天晴……そう、これがジャパニーズ天晴という感情ですのね。この身は天晴なお覚悟に電流をまき散らして感動しております」
「……偶に仰る機械ジョークらしき何か、私受け答え困ります」
「慣れてください。人の最高の非常識能力は何でも慣れる事です。
では。職名をお伝えいたしましょう。貴方様は『調整者』
管理個体千景に選ばれし惑星再生計画の調整者です」
恭しく綺麗なお辞儀。『調整者』か。これまた厳つい名前で。余りに嘘臭い話だらけだが……。

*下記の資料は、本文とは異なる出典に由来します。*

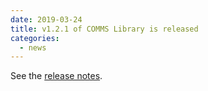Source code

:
 ```yaml
---
date: 2019-03-24
title: v1.2.1 of COMMS Library is released
categories:
  - news
---
```

See the [release notes](https://github.com/commschamp/comms_champion/releases/tag/v1.2.1).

自力で動かせる物だけを頼って動くのが大人というものさ。今は話の丸のみしか出来ん。
他人とか外の要因で幸せを目指す運頼みの寄生虫になるのは気が進まんしね。
お仕事を目の前に置かれたなら精々頑張るとしましょう。
「分かりました。名乗る必要がある時はそう名乗ります。
さて。今からドラゴンみたいなのを見せて頂けるんですよね。楽しみです。好きなんですよ。巨大爬虫類」
「あら。それは重畳ですわ。大きな生物はフェムトマシンの動作が非効率で、環境評価的に重く数は居ないのですが。
ティラノと呼ばれていた生物そっくりのも居ますの。お好きだと良いのですけど」
ま、マジ? ニワトリティラノじゃないよね? いや、ニワトリでも良い。しかし腐肉漁りな食性だったら……少し泣いちゃうかも。……身勝手な、望みだな。

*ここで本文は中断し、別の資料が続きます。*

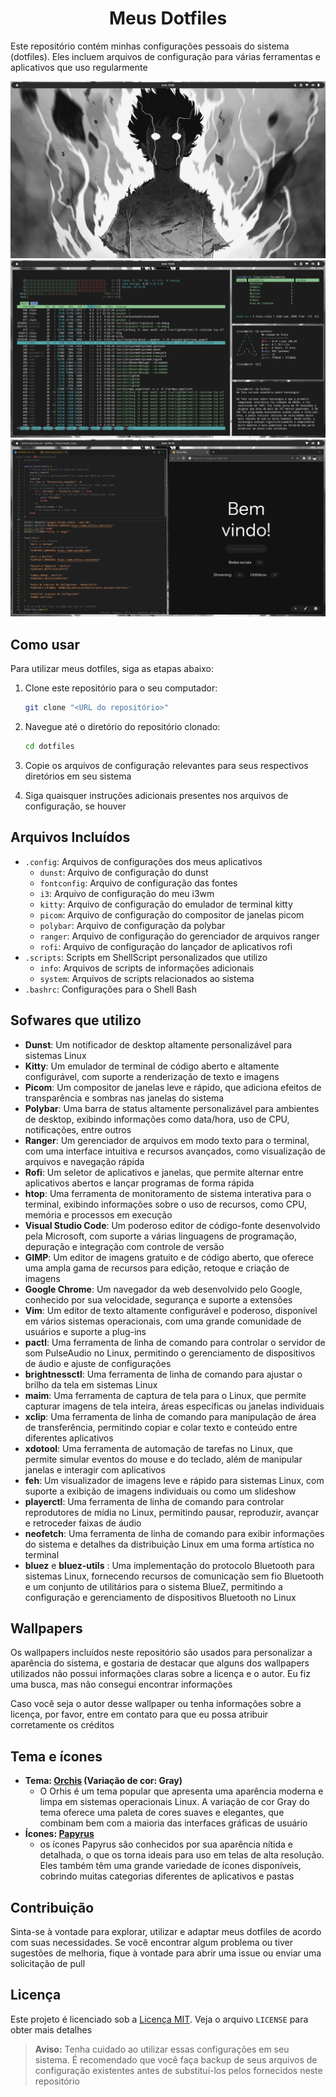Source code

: <div align="center">

# Meus Dotfiles

</div>

Este repositório contém minhas configurações pessoais do sistema (dotfiles). Eles incluem arquivos de configuração para várias ferramentas e aplicativos que uso regularmente

![Captura de tela do meu sistema](./.images/captura-de-tela-25-06-23-19-05-42.png)
![Captura de tela do meu sistema (Aplicativos abertos)](./.images/captura-de-tela-25-06-23-19-05-19.png)
![Captura de tela do meu sistema (Aplicativos abertos)](./.images/captura-de-tela-25-06-23-19-10-49.png)

## Como usar

Para utilizar meus dotfiles, siga as etapas abaixo:

1. Clone este repositório para o seu computador:

    ```sh
    git clone "<URL do repositório>"
    ```

2. Navegue até o diretório do repositório clonado:

    ```sh
    cd dotfiles
    ```

3. Copie os arquivos de configuração relevantes para seus respectivos diretórios em seu sistema
4. Siga quaisquer instruções adicionais presentes nos arquivos de configuração, se houver

## Arquivos Incluídos

- `.config`: Arquivos de configurações dos meus aplicativos
  - `dunst`: Arquivo de configuração do dunst
  - `fontconfig`: Arquivo de configuração das fontes
  - `i3`: Arquivo de configuração do meu i3wm
  - `kitty`: Arquivo de configuração do emulador de terminal kitty
  - `picom`: Arquivo de configuração do compositor de janelas picom
  - `polybar`: Arquivo de configuração da polybar
  - `ranger`: Arquivo de configuração do gerenciador de arquivos ranger
  - `rofi`: Arquivo de configuração do lançador de aplicativos rofi
- `.scripts`: Scripts em ShellScript personalizados que utilizo
  - `info`: Arquivos de scripts de informações adicionais
  - `system`: Arquivos de scripts relacionados ao sistema
- `.bashrc`: Configurações para o Shell Bash

## Sofwares que utilizo

- **Dunst**: Um notificador de desktop altamente personalizável para sistemas Linux
- **Kitty**: Um emulador de terminal de código aberto e altamente configurável, com suporte a renderização de texto e imagens
- **Picom**: Um compositor de janelas leve e rápido, que adiciona efeitos de transparência e sombras nas janelas do sistema
- **Polybar**: Uma barra de status altamente personalizável para ambientes de desktop, exibindo informações como data/hora, uso de CPU, notificações, entre outros
- **Ranger**: Um gerenciador de arquivos em modo texto para o terminal, com uma interface intuitiva e recursos avançados, como visualização de arquivos e navegação rápida
- **Rofi**: Um seletor de aplicativos e janelas, que permite alternar entre aplicativos abertos e lançar programas de forma rápida
- **htop**: Uma ferramenta de monitoramento de sistema interativa para o terminal, exibindo informações sobre o uso de recursos, como CPU, memória e processos em execução
- **Visual Studio Code**: Um poderoso editor de código-fonte desenvolvido pela Microsoft, com suporte a várias linguagens de programação, depuração e integração com controle de versão
- **GIMP**: Um editor de imagens gratuito e de código aberto, que oferece uma ampla gama de recursos para edição, retoque e criação de imagens
- **Google Chrome**: Um navegador da web desenvolvido pelo Google, conhecido por sua velocidade, segurança e suporte a extensões
- **Vim**: Um editor de texto altamente configurável e poderoso, disponível em vários sistemas operacionais, com uma grande comunidade de usuários e suporte a plug-ins
- **pactl**: Uma ferramenta de linha de comando para controlar o servidor de som PulseAudio no Linux, permitindo o gerenciamento de dispositivos de áudio e ajuste de configurações
- **brightnessctl**: Uma ferramenta de linha de comando para ajustar o brilho da tela em sistemas Linux
- **maim**: Uma ferramenta de captura de tela para o Linux, que permite capturar imagens de tela inteira, áreas específicas ou janelas individuais
- **xclip**: Uma ferramenta de linha de comando para manipulação de área de transferência, permitindo copiar e colar texto e conteúdo entre diferentes aplicativos
- **xdotool**: Uma ferramenta de automação de tarefas no Linux, que permite simular eventos do mouse e do teclado, além de manipular janelas e interagir com aplicativos
- **feh**: Um visualizador de imagens leve e rápido para sistemas Linux, com suporte a exibição de imagens individuais ou como um slideshow
- **playerctl**: Uma ferramenta de linha de comando para controlar reprodutores de mídia no Linux, permitindo pausar, reproduzir, avançar e retroceder faixas de áudio
- **neofetch**: Uma ferramenta de linha de comando para exibir informações do sistema e detalhes da distribuição Linux em uma forma artística no terminal
- **bluez** e **bluez-utils** : Uma implementação do protocolo Bluetooth para sistemas Linux, fornecendo recursos de comunicação sem fio Bluetooth e um conjunto de utilitários para o sistema BlueZ, permitindo a configuração e gerenciamento de dispositivos Bluetooth no Linux

## Wallpapers

Os wallpapers incluídos neste repositório são usados para personalizar a aparência do sistema, e gostaria de destacar que alguns dos wallpapers utilizados não possui informações claras sobre a licença e o autor. Eu fiz uma busca, mas não consegui encontrar informações

Caso você seja o autor desse wallpaper ou tenha informações sobre a licença, por favor, entre em contato para que eu possa atribuir corretamente os créditos

## Tema e ícones

- **Tema: [Orchis](https://github.com/vinceliuice/Orchis-theme) (Variação de cor: Gray)**
  - O Orhis é um tema popular que apresenta uma aparência moderna e limpa em sistemas operacionais Linux. A variação de cor Gray do tema oferece uma paleta de cores suaves e elegantes, que combinam bem com a maioria das interfaces gráficas de usuário
- **Ícones: [Papyrus](https://github.com/PapirusDevelopmentTeam/papirus-icon-theme)**
  - os ícones Papyrus são conhecidos por sua aparência nítida e detalhada, o que os torna ideais para uso em telas de alta resolução. Eles também têm uma grande variedade de ícones disponíveis, cobrindo muitas categorias diferentes de aplicativos e pastas

## Contribuição

Sinta-se à vontade para explorar, utilizar e adaptar meus dotfiles de acordo com suas necessidades. Se você encontrar algum problema ou tiver sugestões de melhoria, fique à vontade para abrir uma issue ou enviar uma solicitação de pull

## Licença

Este projeto é licenciado sob a [Licença MIT](https://github.com/itaaloluz/dotfiles/blob/master/LICENSE). Veja o arquivo `LICENSE` para obter mais detalhes

> **Aviso:** Tenha cuidado ao utilizar essas configurações em seu sistema. É recomendado que você faça backup de seus arquivos de configuração existentes antes de substituí-los pelos fornecidos neste repositório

しかし何にせよ会えるのか。ティラノ的なのに! ぬふっ。ぬふふふふふ。
「大好きです。……そうか。ティラノが生きる森を守るのが仕事か。
凄く。殺る気が出てきました。ティラノの為なら一千万人処理致しましょう」
話の全てが本当だとして、幾つかの予想と気に食わない事もあるが……ティラノを幸せに出来るなら。よろしい。そういう歯車になるのが夢でした。
せめて動物園で働きたいと思った時には進路変更出来ない歳なんだもんなー。
ひでー社会だったぜ。
「……。つい先ほどこの環境を無慈悲に貶しておられましたのに。と申しても?」
そうだね。そして遠慮してくれたのだろうけど、話の通りなら全部AIに作られてる訳で。片方を守るのだけはやる気が出るなんて酷く気色悪い話だね。

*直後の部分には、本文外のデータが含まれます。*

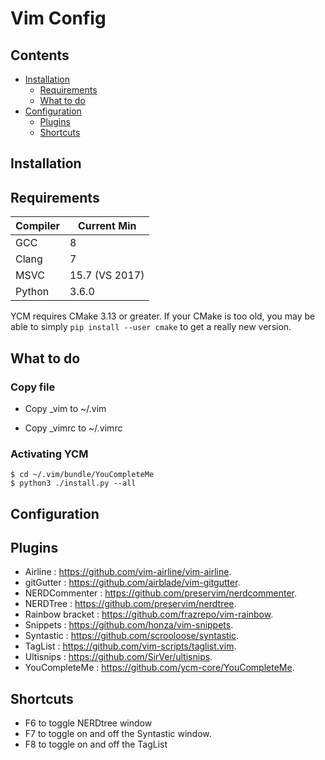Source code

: # Vim Config

Contents
--------
- [Installation](#installation)
    - [Requirements](#requirements)
    - [What to do](#what-to-do)
- [Configuration](#configuration)
    - [Plugins](#plugins)
    - [Shortcuts](#shortcuts)

Installation
------------
## Requirements

| Compiler | Current Min |
|-|-|
| GCC | 8 |
| Clang | 7 |
| MSVC | 15.7 (VS 2017) |
| Python | 3.6.0 |

YCM requires CMake 3.13 or greater. If your CMake is too old, you may be able to
simply `pip install --user cmake` to get a really new version.

## What to do

### Copy file

 - Copy _vim to ~/.vim

 - Copy _vimrc to ~/.vimrc

### Activating YCM

```
$ cd ~/.vim/bundle/YouCompleteMe
$ python3 ./install.py --all
```
Configuration
-------
## Plugins

 - Airline : <https://github.com/vim-airline/vim-airline>.
 - gitGutter : <https://github.com/airblade/vim-gitgutter>.
 - NERDCommenter : <https://github.com/preservim/nerdcommenter>.
 - NERDTree : <https://github.com/preservim/nerdtree>.
 - Rainbow bracket : <https://github.com/frazrepo/vim-rainbow>.
 - Snippets : <https://github.com/honza/vim-snippets>.
 - Syntastic : <https://github.com/scrooloose/syntastic>.
 - TagList : <https://github.com/vim-scripts/taglist.vim>.
 - Ultisnips : <https://github.com/SirVer/ultisnips>.
 - YouCompleteMe : <https://github.com/ycm-core/YouCompleteMe>.

## Shortcuts
 - F6 to toggle NERDtree window
 - F7 to toggle on and off the Syntastic window.
 - F8 to toggle on and off the TagList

しかし現人類守る方がやる気出るよりは健全で害も少なかろうて。
「甘んじて受けます。所で。海中には首長竜が居たり?」
首長竜は思い出深い。初めてペットにしたいと思った生物だ。是非生で見たい。
「あ~。魚は選挙に行きませんでしょう? だから人類は最後まで海へ滅茶苦茶なさいまして。うんこ塗れの尻拭いで強靭な生物と植物の魔境となっております。
なので、確かに巨大な生物は居るのですが……海は千景の管理範囲外ですし近寄らないよう願います。食われます」
今までで一等真面目な顔。……うん、納得がある。私の時から海の扱いはヤバかった。